**Exercise requirements:**
Report, from the records below, every line where the word "automatically" appears.
(Records for the exercise)
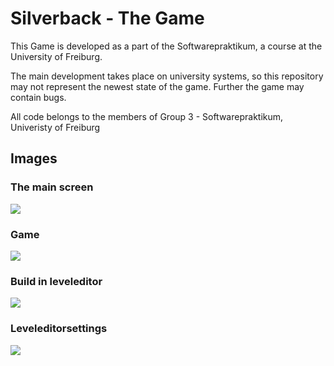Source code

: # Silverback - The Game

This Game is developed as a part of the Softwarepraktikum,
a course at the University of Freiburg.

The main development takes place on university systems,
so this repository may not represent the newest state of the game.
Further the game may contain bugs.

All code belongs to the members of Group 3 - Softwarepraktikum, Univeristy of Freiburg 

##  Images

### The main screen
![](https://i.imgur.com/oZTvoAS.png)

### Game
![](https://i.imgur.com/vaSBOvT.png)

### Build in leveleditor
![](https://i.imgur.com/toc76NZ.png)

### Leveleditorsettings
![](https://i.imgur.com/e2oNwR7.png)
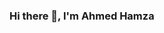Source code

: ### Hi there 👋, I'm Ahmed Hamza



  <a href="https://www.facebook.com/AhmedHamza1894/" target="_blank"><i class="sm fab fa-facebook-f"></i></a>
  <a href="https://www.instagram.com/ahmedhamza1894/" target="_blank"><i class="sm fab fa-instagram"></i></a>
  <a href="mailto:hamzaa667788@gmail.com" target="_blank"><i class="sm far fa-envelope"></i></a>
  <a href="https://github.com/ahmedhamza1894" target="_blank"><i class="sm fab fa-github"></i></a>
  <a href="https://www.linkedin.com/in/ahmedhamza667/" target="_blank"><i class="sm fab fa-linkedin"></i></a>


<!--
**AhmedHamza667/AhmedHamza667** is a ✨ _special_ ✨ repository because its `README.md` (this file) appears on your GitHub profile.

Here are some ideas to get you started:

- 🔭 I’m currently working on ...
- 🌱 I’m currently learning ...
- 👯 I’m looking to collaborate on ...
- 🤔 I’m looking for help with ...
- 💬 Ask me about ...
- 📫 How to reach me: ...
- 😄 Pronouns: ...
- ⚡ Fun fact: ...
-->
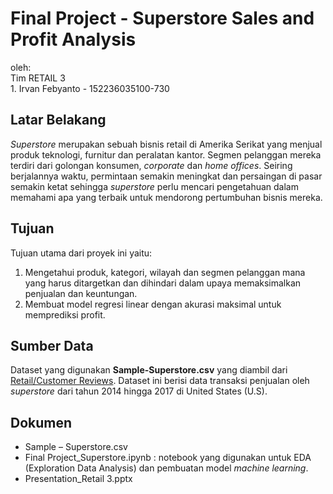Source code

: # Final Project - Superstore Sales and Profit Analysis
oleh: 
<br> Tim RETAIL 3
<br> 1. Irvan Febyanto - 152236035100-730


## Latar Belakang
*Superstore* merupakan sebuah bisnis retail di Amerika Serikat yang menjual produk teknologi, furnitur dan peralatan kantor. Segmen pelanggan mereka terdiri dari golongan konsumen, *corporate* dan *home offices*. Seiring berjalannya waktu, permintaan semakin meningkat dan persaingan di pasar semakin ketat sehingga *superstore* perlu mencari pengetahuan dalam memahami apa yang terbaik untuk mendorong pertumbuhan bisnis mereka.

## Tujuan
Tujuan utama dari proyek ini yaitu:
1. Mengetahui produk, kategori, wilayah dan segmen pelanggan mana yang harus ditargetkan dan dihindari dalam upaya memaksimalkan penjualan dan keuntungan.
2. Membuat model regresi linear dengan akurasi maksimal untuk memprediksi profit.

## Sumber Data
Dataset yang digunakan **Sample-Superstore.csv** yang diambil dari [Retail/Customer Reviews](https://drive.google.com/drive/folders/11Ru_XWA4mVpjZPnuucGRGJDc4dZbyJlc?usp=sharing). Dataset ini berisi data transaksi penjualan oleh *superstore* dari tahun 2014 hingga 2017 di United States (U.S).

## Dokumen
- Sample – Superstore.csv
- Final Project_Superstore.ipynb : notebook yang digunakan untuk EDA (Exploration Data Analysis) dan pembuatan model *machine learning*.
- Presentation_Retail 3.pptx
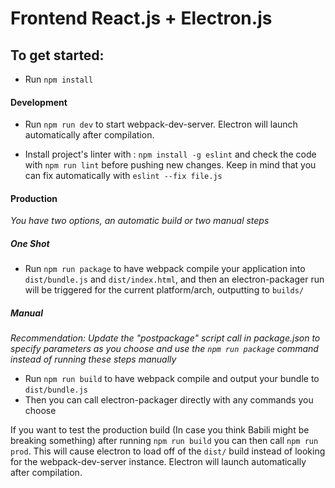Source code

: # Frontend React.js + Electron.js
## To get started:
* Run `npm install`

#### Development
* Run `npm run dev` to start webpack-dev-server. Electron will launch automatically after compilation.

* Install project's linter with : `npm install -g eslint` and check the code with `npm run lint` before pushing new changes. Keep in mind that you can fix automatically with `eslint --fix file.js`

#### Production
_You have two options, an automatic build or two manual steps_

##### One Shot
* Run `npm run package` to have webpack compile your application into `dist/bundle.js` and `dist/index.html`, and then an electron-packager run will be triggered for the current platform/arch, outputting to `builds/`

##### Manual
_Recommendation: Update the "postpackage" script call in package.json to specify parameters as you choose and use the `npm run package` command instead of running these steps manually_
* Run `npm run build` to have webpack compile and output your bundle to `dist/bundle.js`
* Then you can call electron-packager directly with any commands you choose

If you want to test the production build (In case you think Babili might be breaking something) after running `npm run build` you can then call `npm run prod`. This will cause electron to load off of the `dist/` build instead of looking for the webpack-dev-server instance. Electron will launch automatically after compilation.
(End Records for the exercise)
**Solution:**
* Run `npm run dev` to start webpack-dev-server. Electron will launch automatically after compilation.
* Install project's linter with : `npm install -g eslint` and check the code with `npm run lint` before pushing new changes. Keep in mind that you can fix automatically with `eslint --fix file.js`
If you want to test the production build (In case you think Babili might be breaking something) after running `npm run build` you can then call `npm run prod`. This will cause electron to load off of the `dist/` build instead of looking for the webpack-dev-server instance. Electron will launch automatically after compilation.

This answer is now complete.